Source texts of formatted documents:
* * * * * * *
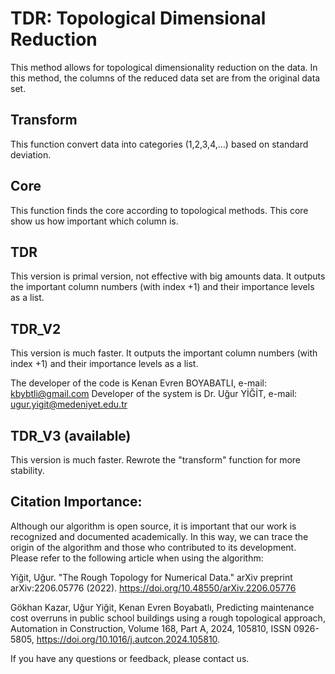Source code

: # TDR: Topological Dimensional Reduction
This method allows for topological dimensionality reduction on the data. In this method, the columns of the reduced data set are from the original data set.

## Transform 
This function convert data into categories (1,2,3,4,...) based on standard deviation.

## Core
This function finds the core according to topological methods. This core show us how important which column is.

## TDR
This version is primal version, not effective with big amounts data.
It outputs the important column numbers (with index +1) and their importance levels as a list.


## TDR_V2
This version is much faster.
It outputs the important column numbers (with index +1) and their importance levels as a list.

The developer of the code is Kenan Evren BOYABATLI, e-mail: kbybtli@gmail.com
Developer of the system is Dr. Uğur YİĞİT, e-mail: ugur.yigit@medeniyet.edu.tr

## TDR_V3 (available)
This version is much faster.
Rewrote the "transform" function for more stability.

## Citation Importance:

Although our algorithm is open source, it is important that our work is recognized and documented academically. In this way, we can trace the origin of the algorithm and those who contributed to its development. Please refer to the following article when using the algorithm:

Yiğit, Uğur. "The Rough Topology for Numerical Data." arXiv preprint arXiv:2206.05776 (2022). https://doi.org/10.48550/arXiv.2206.05776

Gökhan Kazar, Uğur Yiğit, Kenan Evren Boyabatlı,
Predicting maintenance cost overruns in public school buildings using a rough topological approach,
Automation in Construction,
Volume 168, Part A,
2024,
105810,
ISSN 0926-5805,
https://doi.org/10.1016/j.autcon.2024.105810.

If you have any questions or feedback, please contact us.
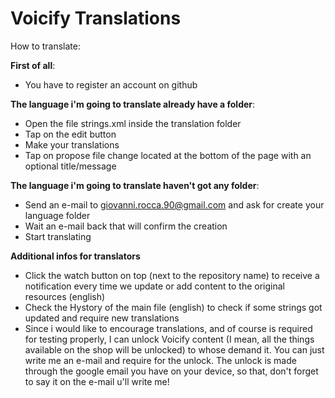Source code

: Voicify Translations
============================

How to translate:

<b>First of all</b>:
- You have to register an account on github

<b>The language i'm going to translate already have a folder</b>:
- Open the file strings.xml inside the translation folder
- Tap on the edit button
- Make your translations
- Tap on propose file change located at the bottom of the page with an optional title/message

<b>The language i'm going to translate haven't got any folder</b>:
- Send an e-mail to giovanni.rocca.90@gmail.com and ask for create your language folder
- Wait an e-mail back that will confirm the creation
- Start translating

<b>Additional infos for translators</b>
- Click the watch button on top (next to the repository name) to receive a notification every time we update or add content to the original resources (english)
- Check the Hystory of the main file (english) to check if some strings got updated and require new translations
- Since i would like to encourage translations, and of course is required for testing properly, I can unlock Voicify content (I mean, all the things available on the shop will be unlocked) to whose demand it. You can just write me an e-mail and require for the unlock. The unlock is made through the google email you have on your device, so that, don't forget to say it on the e-mail u'll write me!
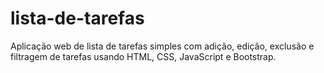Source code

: # lista-de-tarefas
Aplicação web de lista de tarefas simples com adição, edição, exclusão e filtragem de tarefas usando HTML, CSS, JavaScript e Bootstrap.
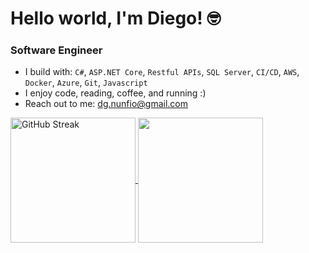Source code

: 
# Hello world, I'm Diego! 🤓

<h3> Software Engineer  </h3>

* I build with:  `C#`, `ASP.NET Core`, `Restful APIs`, `SQL Server`, `CI/CD`, `AWS`, `Docker`, `Azure`, `Git`, `Javascript`
* I enjoy code, reading, coffee, and running :) 
* Reach out to me: dg.nunfio@gmail.com 

<a href="https://git.io/streak-stats">
  <img height=200 align="center" src="https://streak-stats.demolab.com?user=diegonunfio&theme=radical&date_format=M%20j%5B%2C%20Y%5D&card_width=478" alt="GitHub Streak"/>
</a>
<a href="https://github.com/anuraghazra/convoychat">
  <img height=200 align="center" src="https://github-readme-stats.vercel.app/api/top-langs?username=diegonunfio&layout=compact&langs_count=8&card_width=320" />
</a>

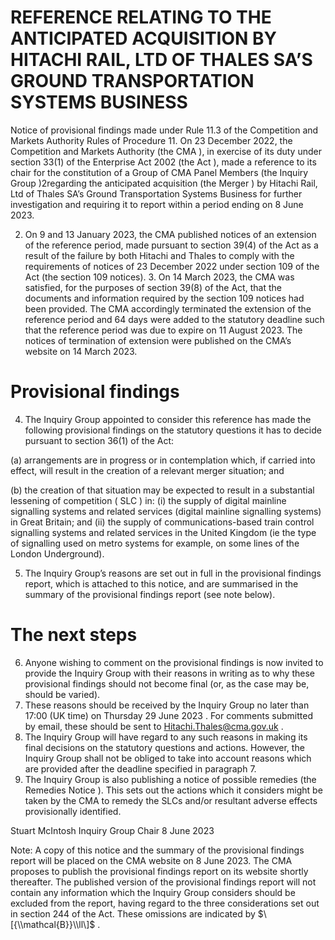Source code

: # REFERENCE RELATING TO THE ANTICIPATED ACQUISITION BY HITACHI RAIL, LTD OF THALES SA’S GROUND TRANSPORTATION SYSTEMS BUSINESS

Notice of provisional findings made under Rule 11.3 of the Competition and Markets Authority Rules of Procedure 11. On 23 December 2022, the Competition and Markets Authority (the CMA ), in exercise of its duty under section 33(1) of the Enterprise Act 2002 (the Act ), made a reference to its chair for the constitution of a Group of CMA Panel Members (the Inquiry Group )2regarding the anticipated acquisition (the Merger ) by Hitachi Rail, Ltd of Thales SA’s Ground Transportation Systems Business for further investigation and requiring it to report within a period ending on 8 June 2023.

2. On 9 and 13 January 2023, the CMA published notices of an extension of the reference period, made pursuant to section 39(4) of the Act as a result of the failure by both Hitachi and Thales to comply with the requirements of notices of 23 December 2022 under section 109 of the Act (the section 109 notices). 3. On 14 March 2023, the CMA was satisfied, for the purposes of section 39(8) of the Act, that the documents and information required by the section 109 notices had been provided. The CMA accordingly terminated the extension of the reference period and 64 days were added to the statutory deadline such that the reference period was due to expire on 11 August 2023. The notices of termination of extension were published on the CMA’s website on 14 March 2023.

# Provisional findings

4. The Inquiry Group appointed to consider this reference has made the following provisional findings on the statutory questions it has to decide pursuant to section 36(1) of the Act:

(a) arrangements are in progress or in contemplation which, if carried into effect, will result in the creation of a relevant merger situation; and

(b) the creation of that situation may be expected to result in a substantial lessening of competition ( SLC ) in: (i) the supply of digital mainline signalling systems and related services (digital mainline signalling systems) in Great Britain; and (ii) the supply of communications-based train control signalling systems and related services in the United Kingdom (ie the type of signalling used on metro systems for example, on some lines of the London Underground).

5. The Inquiry Group’s reasons are set out in full in the provisional findings report, which is attached to this notice, and are summarised in the summary of the provisional findings report (see note below).

# The next steps

6. Anyone wishing to comment on the provisional findings is now invited to provide the Inquiry Group with their reasons in writing as to why these provisional findings should not become final (or, as the case may be, should be varied).
7. These reasons should be received by the Inquiry Group no later than 17:00 (UK time) on Thursday 29 June 2023 . For comments submitted by email, these should be sent to [Hitachi.Thales@cma.gov.uk](mailto:Hitachi.Thales@cma.gov.uk) .
8. The Inquiry Group will have regard to any such reasons in making its final decisions on the statutory questions and actions. However, the Inquiry Group shall not be obliged to take into account reasons which are provided after the deadline specified in paragraph 7.
9. The Inquiry Group is also publishing a notice of possible remedies (the Remedies Notice ). This sets out the actions which it considers might be taken by the CMA to remedy the SLCs and/or resultant adverse effects provisionally identified.

Stuart McIntosh Inquiry Group Chair 8 June 2023

Note: A copy of this notice and the summary of the provisional findings report will be placed on the CMA website on 8 June 2023. The CMA proposes to publish the provisional findings report on its website shortly thereafter. The published version of the provisional findings report will not contain any information which the Inquiry Group considers should be excluded from the report, having regard to the three considerations set out in section 244 of the Act. These omissions are indicated by $\[{\\mathcal{B}}\\ll\]$ .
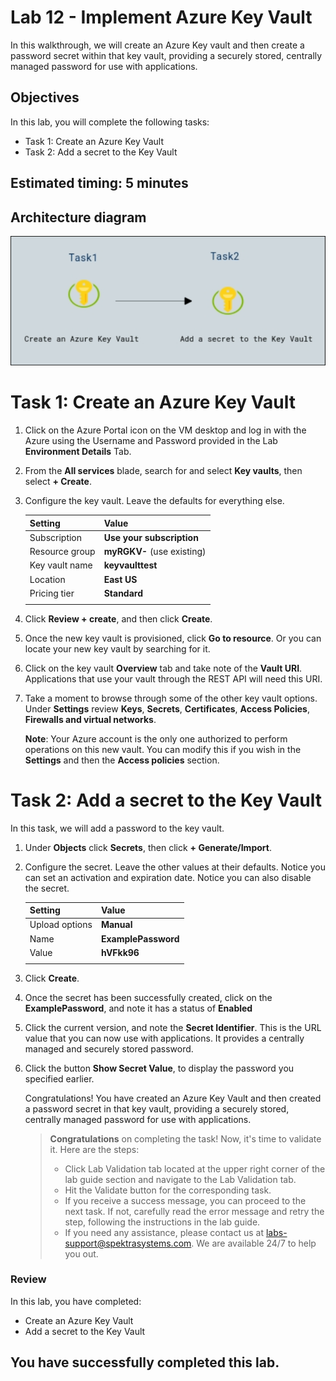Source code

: # Lab 12 - Implement Azure Key Vault

In this walkthrough, we will create an Azure Key vault and then create a password secret within that key vault, providing a securely stored, centrally managed password for use with applications.

## Objectives

In this lab, you will complete the following tasks:

+ Task 1: Create an Azure Key Vault
+ Task 2: Add a secret to the Key Vault

## Estimated timing: 5 minutes

## Architecture diagram

![](../images/az900lab12.png)

# Task 1: Create an Azure Key Vault

1. Click on the Azure Portal icon on the VM desktop and log in with the Azure using the Username and Password provided in the Lab **Environment Details** Tab.

2. From the **All services** blade, search for and select **Key vaults**, then select **+ Create**.

3. Configure the key vault. Leave the defaults for everything else.

    | Setting | Value | 
    | --- | --- |
    | Subscription | **Use your subscription** |
    | Resource group | **myRGKV-<inject key="DeploymentID" enableCopy="false" />** (use existing) |
    | Key vault name | **keyvaulttest<inject key="DeploymentID" enableCopy="false" />** |
    | Location | **East US** |
    | Pricing tier | **Standard** |
    | | |

4. Click **Review + create**, and then click **Create**. 

5. Once the new key vault is provisioned, click **Go to resource**. Or you can locate your new key vault by searching for it. 

6. Click on the key vault **Overview** tab and take note of the **Vault URI**. Applications that use your vault through the REST API will need this URI.

7. Take a moment to browse through some of the other key vault options. Under **Settings** review **Keys**, **Secrets**, **Certificates**, **Access Policies**, **Firewalls and virtual networks**.

    **Note**: Your Azure account is the only one authorized to perform operations on this new vault. You can modify this if you wish in the **Settings** and then the **Access policies** section.

# Task 2: Add a secret to the Key Vault
        
In this task, we will add a password to the key vault. 

1. Under **Objects** click **Secrets**, then click **+ Generate/Import**.

2. Configure the secret. Leave the other values at their defaults. Notice you can set an activation and expiration date. Notice you can also disable the secret.

    | Setting | Value | 
    | --- | --- |
    | Upload options | **Manual** |
    | Name | **ExamplePassword** |
    | Value | **hVFkk96** |
    | | |

3. Click **Create**.

4. Once the secret has been successfully created, click on the **ExamplePassword**, and note it has a status of **Enabled**

5. Click the current version, and note the **Secret Identifier**. This is the URL value that you can now use with applications. It provides a centrally managed and securely stored password.

6. Click the button **Show Secret Value**, to display the password you specified earlier.

   Congratulations! You have created an Azure Key Vault and then created a password secret in that key vault, providing a securely stored, centrally managed password for use with applications.

   > **Congratulations** on completing the task! Now, it's time to validate it. Here are the steps:
   > - Click Lab Validation tab located at the upper right corner of the lab guide section and navigate to the Lab Validation tab.
   > - Hit the Validate button for the corresponding task.
   > - If you receive a success message, you can proceed to the next task. If not, carefully read the error message and retry the step, following the instructions in the lab guide.
   > - If you need any assistance, please contact us at labs-support@spektrasystems.com. We are available 24/7 to help you out.

### Review
In this lab, you have completed:
- Create an Azure Key Vault
- Add a secret to the Key Vault
  
## You have successfully completed this lab.
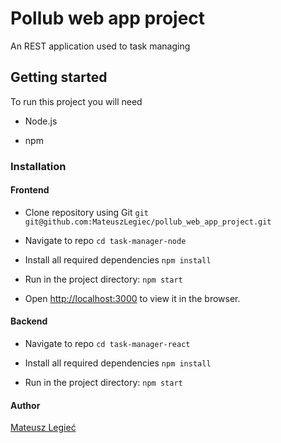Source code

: # Pollub web app project
An REST application used to task managing

## Getting started
   
   To run this project you will need 
   
   - Node.js
   
   - npm
   
### Installation
   
#### Frontend
   
   - Clone repository using Git `git git@github.com:MateuszLegiec/pollub_web_app_project.git`
   
   - Navigate to repo `cd task-manager-node`
   
   - Install all required dependencies `npm install`
 
   - Run in the project directory: `npm start`

   - Open [http://localhost:3000](http://localhost:3000) to view it in the browser.
   
#### Backend
  
   - Navigate to repo `cd task-manager-react`
   
   - Install all required dependencies `npm install`
 
   - Run in the project directory: `npm start`
  
#### Author

   [Mateusz Legieć](https://github.com/MateuszLegiec)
* * * * * * *
Your assignment: Reproduce nothing but the lines running from the line with "- Add a secret to the Key Vault" through the end of the records, keeping both end lines and dropping the pictures.

Written response:
- Add a secret to the Key Vault
  
## You have successfully completed this lab.
Source code

: # Pollub web app project
An REST application used to task managing

## Getting started
   
   To run this project you will need 
   
   - Node.js
   
   - npm
   
### Installation
   
#### Frontend
   
   - Clone repository using Git `git git@github.com:MateuszLegiec/pollub_web_app_project.git`
   
   - Navigate to repo `cd task-manager-node`
   
   - Install all required dependencies `npm install`
 
   - Run in the project directory: `npm start`

   - Open [http://localhost:3000](http://localhost:3000) to view it in the browser.
   
#### Backend
  
   - Navigate to repo `cd task-manager-react`
   
   - Install all required dependencies `npm install`
 
   - Run in the project directory: `npm start`
  
#### Author

   [Mateusz Legieć](https://github.com/MateuszLegiec)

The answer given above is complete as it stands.